Required action -> Your task is to repeat, word for word, the line containing "- 论文链接：https://www.nature.com/articles/s41556-022-00913-z" and all lines that follow it to the end of the material, and no other lines.

Entries supplied ->
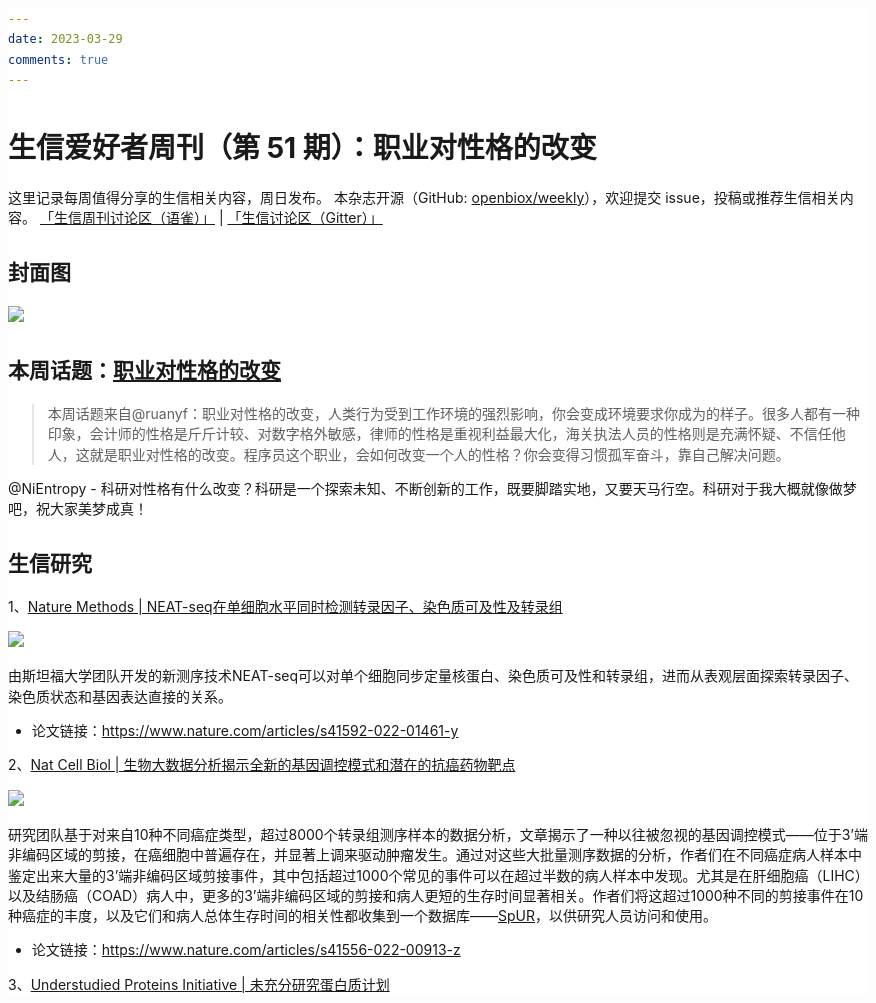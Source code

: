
 ```yaml
---
date: 2023-03-29
comments: true
---
```


# 生信爱好者周刊（第 51 期）：职业对性格的改变

这里记录每周值得分享的生信相关内容，周日发布。
本杂志开源（GitHub: [openbiox/weekly](https://github.com/openbiox/weekly)），欢迎提交 issue，投稿或推荐生信相关内容。
[「生信周刊讨论区（语雀）」](https://www.yuque.com/shixiangwang/bioinfo) | [「生信讨论区（Gitter）」](https://gitter.im/ShixiangWang/community)

## 封面图


![](https://files.mdnice.com/user/34023/02c95f9d-4d7d-41dc-bbd3-208619666cba.png)


## 本周话题：[职业对性格的改变](https://mp.weixin.qq.com/s/ihPq0Ka9faeodL-8pRsF1Q)

>  本周话题来自@ruanyf：职业对性格的改变，人类行为受到工作环境的强烈影响，你会变成环境要求你成为的样子。很多人都有一种印象，会计师的性格是斤斤计较、对数字格外敏感，律师的性格是重视利益最大化，海关执法人员的性格则是充满怀疑、不信任他人，这就是职业对性格的改变。程序员这个职业，会如何改变一个人的性格？你会变得习惯孤军奋斗，靠自己解决问题。

@NiEntropy - 科研对性格有什么改变？科研是一个探索未知、不断创新的工作，既要脚踏实地，又要天马行空。科研对于我大概就像做梦吧，祝大家美梦成真！

## 生信研究

1、[Nature Methods | NEAT-seq在单细胞水平同时检测转录因子、染色质可及性及转录组](https://mp.weixin.qq.com/s/nARDKARUQr09H7BE4NiL6Q)

![](https://files.mdnice.com/user/34023/feb9685c-f923-4ab5-a2c7-b10e987d44df.png)

由斯坦福大学团队开发的新测序技术NEAT-seq可以对单个细胞同步定量核蛋白、染色质可及性和转录组，进而从表观层面探索转录因子、染色质状态和基因表达直接的关系。

- 论文链接：https://www.nature.com/articles/s41592-022-01461-y

2、[Nat Cell Biol | 生物大数据分析揭示全新的基因调控模式和潜在的抗癌药物靶点](https://mp.weixin.qq.com/s/je2Qpe0AqLzNOXPAE2pCvA)

![](https://files.mdnice.com/user/34023/5fb8c8f3-8380-4878-8e81-d044acfb5a17.png)

研究团队基于对来自10种不同癌症类型，超过8000个转录组测序样本的数据分析，文章揭示了一种以往被忽视的基因调控模式——位于3’端非编码区域的剪接，在癌细胞中普遍存在，并显著上调来驱动肿瘤发生。通过对这些大批量测序数据的分析，作者们在不同癌症病人样本中鉴定出来大量的3’端非编码区域剪接事件，其中包括超过1000个常见的事件可以在超过半数的病人样本中发现。尤其是在肝细胞癌（LIHC）以及结肠癌（COAD）病人中，更多的3’端非编码区域的剪接和病人更短的生存时间显著相关。作者们将这超过1000种不同的剪接事件在10种癌症的丰度，以及它们和病人总体生存时间的相关性都收集到一个数据库——[SpUR](https://www.cbrc.kaust.edu.sa/spur/home/)，以供研究人员访问和使用。

- 论文链接：https://www.nature.com/articles/s41556-022-00913-z


3、[Understudied Proteins Initiative |  未充分研究蛋白质计划](https://mp.weixin.qq.com/s/8FdT9WBJl5iPBNGJo0LS3Q)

Expected output ->
- 论文链接：https://www.nature.com/articles/s41556-022-00913-z


3、[Understudied Proteins Initiative |  未充分研究蛋白质计划](https://mp.weixin.qq.com/s/8FdT9WBJl5iPBNGJo0LS3Q)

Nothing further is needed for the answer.